San Antonio Express-News | Jennifer A. Dlouhy and Matthew Tresaugue | December 8th, 2009 | Posted in News Articles |

WASHINGTON — The Environmental Protection Agency’s formal declaration Monday that greenhouse gases jeopardize the public paves the way for federal regulation of carbon dioxide emissions from refineries, chemical facilities and power plants, even if Congress rejects climate change legislation.

The EPA’s finding also will give President Barack Obama political ammunition when he goes before world leaders in Copenhagen next week to promise cuts in U.S. emissions as part of international climate change negotiations that kicked off Monday.

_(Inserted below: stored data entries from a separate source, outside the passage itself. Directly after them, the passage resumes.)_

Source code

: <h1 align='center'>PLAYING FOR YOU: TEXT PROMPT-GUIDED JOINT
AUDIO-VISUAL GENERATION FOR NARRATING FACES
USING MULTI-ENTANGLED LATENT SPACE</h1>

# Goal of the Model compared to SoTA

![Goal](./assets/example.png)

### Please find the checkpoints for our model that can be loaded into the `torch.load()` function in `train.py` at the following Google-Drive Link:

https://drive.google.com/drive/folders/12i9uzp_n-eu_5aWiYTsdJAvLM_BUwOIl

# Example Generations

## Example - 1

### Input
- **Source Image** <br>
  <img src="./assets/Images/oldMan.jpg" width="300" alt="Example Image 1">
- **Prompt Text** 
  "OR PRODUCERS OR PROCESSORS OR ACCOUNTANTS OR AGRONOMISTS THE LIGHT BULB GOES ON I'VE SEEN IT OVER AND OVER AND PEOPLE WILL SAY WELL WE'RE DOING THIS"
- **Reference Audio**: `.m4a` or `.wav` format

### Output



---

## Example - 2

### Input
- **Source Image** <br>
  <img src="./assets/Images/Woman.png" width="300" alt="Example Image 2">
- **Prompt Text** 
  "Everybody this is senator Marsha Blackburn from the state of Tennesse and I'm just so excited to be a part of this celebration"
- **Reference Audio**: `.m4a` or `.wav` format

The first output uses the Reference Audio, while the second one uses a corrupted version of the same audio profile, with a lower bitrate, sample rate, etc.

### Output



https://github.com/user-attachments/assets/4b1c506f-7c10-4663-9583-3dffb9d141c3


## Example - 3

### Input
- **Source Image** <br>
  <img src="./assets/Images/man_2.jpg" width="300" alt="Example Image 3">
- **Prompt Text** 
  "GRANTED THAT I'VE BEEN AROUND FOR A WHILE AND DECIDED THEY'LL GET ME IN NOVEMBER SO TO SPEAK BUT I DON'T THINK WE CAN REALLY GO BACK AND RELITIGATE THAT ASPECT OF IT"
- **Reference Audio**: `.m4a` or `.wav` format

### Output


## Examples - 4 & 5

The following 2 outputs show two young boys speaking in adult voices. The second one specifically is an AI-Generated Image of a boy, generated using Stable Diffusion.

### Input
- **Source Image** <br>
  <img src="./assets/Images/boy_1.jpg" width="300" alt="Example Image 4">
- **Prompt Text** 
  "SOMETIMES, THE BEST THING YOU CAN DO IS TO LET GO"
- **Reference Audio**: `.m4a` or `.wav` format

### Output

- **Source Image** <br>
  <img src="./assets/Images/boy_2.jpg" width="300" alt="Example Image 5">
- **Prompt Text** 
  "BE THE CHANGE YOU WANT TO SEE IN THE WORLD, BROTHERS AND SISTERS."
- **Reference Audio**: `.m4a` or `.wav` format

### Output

Sen. Barbara Boxer, D-Calif., said the finding will add weight to Obama’s appearance in Copenhagen “because it shows that America is taking this issue very seriously and is moving forward.”

But Sen. James Inhofe, R-Okla., a skeptic of global warming, said the regulations would cause a “bureaucratic nightmare” and “lead to a wave of new regulations and bureaucracy that will wreak havoc on the American economy.”

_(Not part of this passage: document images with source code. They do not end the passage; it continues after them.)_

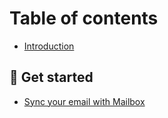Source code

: # Table of contents

* [Introduction](README.md)

## 🦉 Get started

* [Sync your email with Mailbox](get-started/sync-your-email-with-mailbox.md)

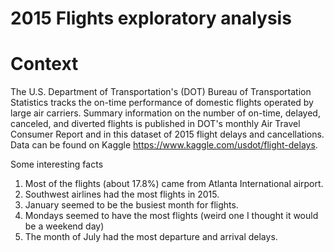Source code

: # 2015 Flights exploratory analysis 
# Context
The U.S. Department of Transportation's (DOT) Bureau of Transportation Statistics tracks the on-time performance of domestic flights operated by large air carriers. Summary information on the number of on-time, delayed, canceled, and diverted flights is published in DOT's monthly Air Travel Consumer Report and in this dataset of 2015 flight delays and cancellations.
Data can be found on Kaggle https://www.kaggle.com/usdot/flight-delays.

Some interesting facts
1) Most of the flights (about 17.8%) came from Atlanta International airport.
2) Southwest airlines had the most flights in 2015.
3) January seemed to be the busiest month for flights.
4) Mondays seemed to have the most flights (weird one I thought it would be a weekend day)
5) The month of July had the most departure and arrival delays.
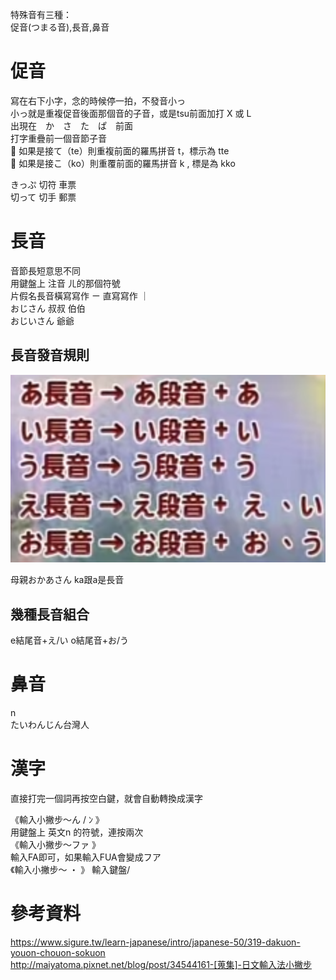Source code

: 特殊音有三種：  
促音(つまる音),長音,鼻音  

# 促音  
寫在右下小字，念的時候停一拍，不發音小っ  
小っ就是重複促音後面那個音的子音，或是tsu前面加打 X 或 L  
出現在　か　さ　た　ぱ　前面  
打字重疊前一個音節子音  
💢 如果是接て（te）則重複前面的羅馬拼音 t，標示為 tte  
💢 如果是接こ（ko）則重覆前面的羅馬拼音 k , 標是為 kko  

きっぷ   切符 車票  
切って   切手 郵票  

# 長音  
音節長短意思不同  
用鍵盤上 注音 ㄦ的那個符號  
片假名長音橫寫寫作 ㄧ  直寫寫作 ｜  
おじさん   叔叔 伯伯  
おじいさん 爺爺  

## 長音發音規則  
![longin](pics/longin.png) 

母親おかあさん ka跟a是長音  

## 幾種長音組合  
e結尾音+え/い 
o結尾音+お/う

# 鼻音  
n  
たいわんじん台灣人 

# 漢字  
直接打完一個詞再按空白鍵，就會自動轉換成漢字  

《輸入小撇步〜ん / ﾝ 》  
用鍵盤上 英文n 的符號，連按兩次  
《輸入小撇步〜ファ 》  
輸入FA即可，如果輸入FUA會變成フア  
《輸入小撇步〜 ・ 》
輸入鍵盤/  


# 參考資料  
https://www.sigure.tw/learn-japanese/intro/japanese-50/319-dakuon-youon-chouon-sokuon  
http://maiyatoma.pixnet.net/blog/post/34544161-[蒐集]-日文輸入法小撇步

Business groups also blasted the decision.

A “top-down, command-and-control regime ... will choke off growth by adding new mandates to virtually every major construction and renovation project,” said Thomas Donohue, president of the U.S. Chamber of Commerce.

Although the EPA’s declaration doesn’t directly impose new carbon dioxide caps, it establishes a framework for regulating carbon dioxide and five other greenhouse gases under the Clean Air Act.

Monday’s action satisfies a legal hurdle for the EPA to complete the first-ever national limits on tailpipe emissions, which were proposed this year.

Industry and EPA lawyers say the vehicle emissions rule and the endangerment finding would compel the agency to regulate, under the Clean Air Act, the heat-trapping gases released from industrial operations, possibly next spring.

Shell Oil Co., which has backed congressional climate change legislation, said the EPA’s approach “could have negative consequences for businesses, jobs and our economy.

It will lead to project delays, years of litigation and regulatory uncertainty while businesses and agencies are waiting for the courts to rule.”

The Competitive Enterprise Institute on Monday said it would challenge the finding in court. And legal challenges to future greenhouse gas regulations are widely viewed as inevitable from both environmentalists and affected industries.

Some lawmakers and business leaders have preferred congressional action to the EPA’s involvement. They contend that legislation can be better tailored to soften the financial blow on certain industries and regions.

Even EPA Administrator Lisa Jackson acknowledged Monday that Congress is better positioned to combine economic safeguards with an economywide carbon cap.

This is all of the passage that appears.